*** Provided records ***

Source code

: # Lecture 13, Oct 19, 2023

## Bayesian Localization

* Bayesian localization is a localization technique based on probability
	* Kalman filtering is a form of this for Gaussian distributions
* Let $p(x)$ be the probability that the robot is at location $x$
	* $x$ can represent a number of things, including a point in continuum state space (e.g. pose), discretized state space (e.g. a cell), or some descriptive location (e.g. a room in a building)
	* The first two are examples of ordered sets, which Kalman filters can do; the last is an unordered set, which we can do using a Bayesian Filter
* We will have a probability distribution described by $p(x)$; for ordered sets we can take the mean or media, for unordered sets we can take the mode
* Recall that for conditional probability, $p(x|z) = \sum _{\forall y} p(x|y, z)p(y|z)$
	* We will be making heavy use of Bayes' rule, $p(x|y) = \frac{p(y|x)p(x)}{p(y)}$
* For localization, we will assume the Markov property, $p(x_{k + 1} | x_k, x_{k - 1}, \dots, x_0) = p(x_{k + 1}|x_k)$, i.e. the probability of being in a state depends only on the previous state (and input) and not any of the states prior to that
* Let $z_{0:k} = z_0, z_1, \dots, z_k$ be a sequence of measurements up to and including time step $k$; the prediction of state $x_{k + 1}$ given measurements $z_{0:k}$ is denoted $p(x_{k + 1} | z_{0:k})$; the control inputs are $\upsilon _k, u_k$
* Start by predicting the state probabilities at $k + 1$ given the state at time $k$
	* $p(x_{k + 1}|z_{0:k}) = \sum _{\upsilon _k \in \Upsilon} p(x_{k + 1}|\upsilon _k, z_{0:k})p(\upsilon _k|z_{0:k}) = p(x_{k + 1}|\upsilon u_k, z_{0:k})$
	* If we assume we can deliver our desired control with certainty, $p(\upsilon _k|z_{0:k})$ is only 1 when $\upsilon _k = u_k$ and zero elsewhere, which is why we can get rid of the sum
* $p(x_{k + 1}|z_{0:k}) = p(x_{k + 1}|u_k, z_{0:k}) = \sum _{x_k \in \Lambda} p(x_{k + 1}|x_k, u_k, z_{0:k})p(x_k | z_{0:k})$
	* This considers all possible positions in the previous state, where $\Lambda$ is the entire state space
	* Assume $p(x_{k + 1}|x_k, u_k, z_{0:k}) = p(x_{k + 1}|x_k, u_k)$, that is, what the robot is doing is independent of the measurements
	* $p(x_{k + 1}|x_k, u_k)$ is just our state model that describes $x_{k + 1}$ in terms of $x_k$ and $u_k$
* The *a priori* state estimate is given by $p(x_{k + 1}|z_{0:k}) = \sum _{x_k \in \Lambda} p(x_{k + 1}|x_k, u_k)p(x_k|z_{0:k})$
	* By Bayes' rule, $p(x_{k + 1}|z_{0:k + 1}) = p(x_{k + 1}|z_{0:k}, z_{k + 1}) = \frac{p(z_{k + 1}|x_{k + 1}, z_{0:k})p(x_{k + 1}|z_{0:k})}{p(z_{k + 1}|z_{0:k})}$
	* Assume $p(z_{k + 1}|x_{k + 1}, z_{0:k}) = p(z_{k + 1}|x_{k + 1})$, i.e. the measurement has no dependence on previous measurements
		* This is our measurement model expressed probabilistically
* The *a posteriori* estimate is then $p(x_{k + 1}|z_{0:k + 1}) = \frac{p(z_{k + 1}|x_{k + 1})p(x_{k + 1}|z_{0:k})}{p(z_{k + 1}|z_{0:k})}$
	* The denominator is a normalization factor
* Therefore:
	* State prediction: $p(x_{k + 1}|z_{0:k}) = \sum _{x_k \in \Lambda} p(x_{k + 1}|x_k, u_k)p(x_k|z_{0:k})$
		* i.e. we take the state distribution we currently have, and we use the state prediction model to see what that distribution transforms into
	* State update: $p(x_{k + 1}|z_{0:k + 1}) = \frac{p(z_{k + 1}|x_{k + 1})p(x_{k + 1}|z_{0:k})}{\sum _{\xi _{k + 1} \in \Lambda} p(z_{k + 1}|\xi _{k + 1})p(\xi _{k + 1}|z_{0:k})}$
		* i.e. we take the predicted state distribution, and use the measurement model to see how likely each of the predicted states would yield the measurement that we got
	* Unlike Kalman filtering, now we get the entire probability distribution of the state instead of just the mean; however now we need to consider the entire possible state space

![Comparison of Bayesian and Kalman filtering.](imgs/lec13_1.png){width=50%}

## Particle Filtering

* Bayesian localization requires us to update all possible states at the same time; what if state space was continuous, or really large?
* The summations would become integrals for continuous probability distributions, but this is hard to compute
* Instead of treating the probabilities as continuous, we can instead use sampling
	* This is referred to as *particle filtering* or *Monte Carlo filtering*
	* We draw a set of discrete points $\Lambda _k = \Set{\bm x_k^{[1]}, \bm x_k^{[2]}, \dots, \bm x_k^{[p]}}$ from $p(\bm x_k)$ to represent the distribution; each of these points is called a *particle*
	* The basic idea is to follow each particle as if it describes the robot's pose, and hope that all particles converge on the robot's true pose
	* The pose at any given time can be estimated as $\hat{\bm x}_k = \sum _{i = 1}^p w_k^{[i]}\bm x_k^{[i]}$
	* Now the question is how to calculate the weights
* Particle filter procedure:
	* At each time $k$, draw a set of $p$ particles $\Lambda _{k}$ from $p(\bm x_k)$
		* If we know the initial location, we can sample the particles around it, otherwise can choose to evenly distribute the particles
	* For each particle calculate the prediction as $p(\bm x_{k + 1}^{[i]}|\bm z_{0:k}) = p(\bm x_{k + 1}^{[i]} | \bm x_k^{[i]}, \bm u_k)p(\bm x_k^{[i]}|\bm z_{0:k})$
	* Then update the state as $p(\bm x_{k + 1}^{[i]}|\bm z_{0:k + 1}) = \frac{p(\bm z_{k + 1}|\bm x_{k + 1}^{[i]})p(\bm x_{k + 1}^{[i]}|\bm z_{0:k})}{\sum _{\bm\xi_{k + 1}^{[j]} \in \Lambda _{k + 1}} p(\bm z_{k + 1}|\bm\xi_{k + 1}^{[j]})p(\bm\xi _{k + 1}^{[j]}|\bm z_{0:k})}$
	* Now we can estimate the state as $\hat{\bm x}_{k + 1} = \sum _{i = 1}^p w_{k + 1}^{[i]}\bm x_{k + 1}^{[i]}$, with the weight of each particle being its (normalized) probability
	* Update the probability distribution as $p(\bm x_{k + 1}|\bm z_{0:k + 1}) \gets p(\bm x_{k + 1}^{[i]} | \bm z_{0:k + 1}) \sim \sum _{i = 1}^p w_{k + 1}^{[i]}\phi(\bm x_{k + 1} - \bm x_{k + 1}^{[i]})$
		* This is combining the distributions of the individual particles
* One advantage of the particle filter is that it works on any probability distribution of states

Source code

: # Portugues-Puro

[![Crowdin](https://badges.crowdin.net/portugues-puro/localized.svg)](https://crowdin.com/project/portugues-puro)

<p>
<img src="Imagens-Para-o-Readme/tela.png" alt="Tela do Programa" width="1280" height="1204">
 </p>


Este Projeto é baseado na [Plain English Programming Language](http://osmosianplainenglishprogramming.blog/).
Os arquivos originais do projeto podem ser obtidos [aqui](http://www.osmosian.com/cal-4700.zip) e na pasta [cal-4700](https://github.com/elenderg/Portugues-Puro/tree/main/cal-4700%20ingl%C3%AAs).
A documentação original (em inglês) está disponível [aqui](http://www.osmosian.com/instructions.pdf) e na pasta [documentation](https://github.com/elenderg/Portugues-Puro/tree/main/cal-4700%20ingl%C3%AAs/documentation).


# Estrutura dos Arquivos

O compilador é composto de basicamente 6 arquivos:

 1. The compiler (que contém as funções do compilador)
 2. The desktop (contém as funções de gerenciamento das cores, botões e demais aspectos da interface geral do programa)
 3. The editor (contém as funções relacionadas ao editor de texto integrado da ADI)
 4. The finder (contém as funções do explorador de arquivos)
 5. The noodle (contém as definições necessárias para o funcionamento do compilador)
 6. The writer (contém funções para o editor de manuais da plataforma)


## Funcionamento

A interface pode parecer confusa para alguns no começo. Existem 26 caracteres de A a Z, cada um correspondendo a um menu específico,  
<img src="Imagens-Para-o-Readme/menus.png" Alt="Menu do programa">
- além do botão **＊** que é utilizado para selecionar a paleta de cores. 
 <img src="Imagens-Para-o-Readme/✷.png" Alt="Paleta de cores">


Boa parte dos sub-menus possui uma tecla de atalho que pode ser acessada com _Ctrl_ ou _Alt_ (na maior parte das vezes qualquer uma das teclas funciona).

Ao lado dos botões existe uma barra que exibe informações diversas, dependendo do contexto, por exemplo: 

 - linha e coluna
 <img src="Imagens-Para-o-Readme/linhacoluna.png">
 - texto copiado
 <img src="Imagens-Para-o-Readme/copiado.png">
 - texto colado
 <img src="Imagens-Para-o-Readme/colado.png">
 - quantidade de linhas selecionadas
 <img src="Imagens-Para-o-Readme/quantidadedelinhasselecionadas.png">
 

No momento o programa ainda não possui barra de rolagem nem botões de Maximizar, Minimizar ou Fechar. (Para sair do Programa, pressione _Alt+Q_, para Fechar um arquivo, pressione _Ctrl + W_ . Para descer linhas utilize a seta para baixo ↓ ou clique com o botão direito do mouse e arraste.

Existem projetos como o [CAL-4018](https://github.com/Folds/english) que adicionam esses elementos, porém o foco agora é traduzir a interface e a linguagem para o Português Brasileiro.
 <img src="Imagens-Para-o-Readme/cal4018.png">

*** End of Provided records ***

» **Task prompt**
Among the entries above, the lines between the ones containing "Os arquivos originais" and "A documentação original", inclusive, are to be transcribed exactly. No other line is to be given.

» **Exercise solution**
Os arquivos originais do projeto podem ser obtidos [aqui](http://www.osmosian.com/cal-4700.zip) e na pasta [cal-4700](https://github.com/elenderg/Portugues-Puro/tree/main/cal-4700%20ingl%C3%AAs).
A documentação original (em inglês) está disponível [aqui](http://www.osmosian.com/instructions.pdf) e na pasta [documentation](https://github.com/elenderg/Portugues-Puro/tree/main/cal-4700%20ingl%C3%AAs/documentation).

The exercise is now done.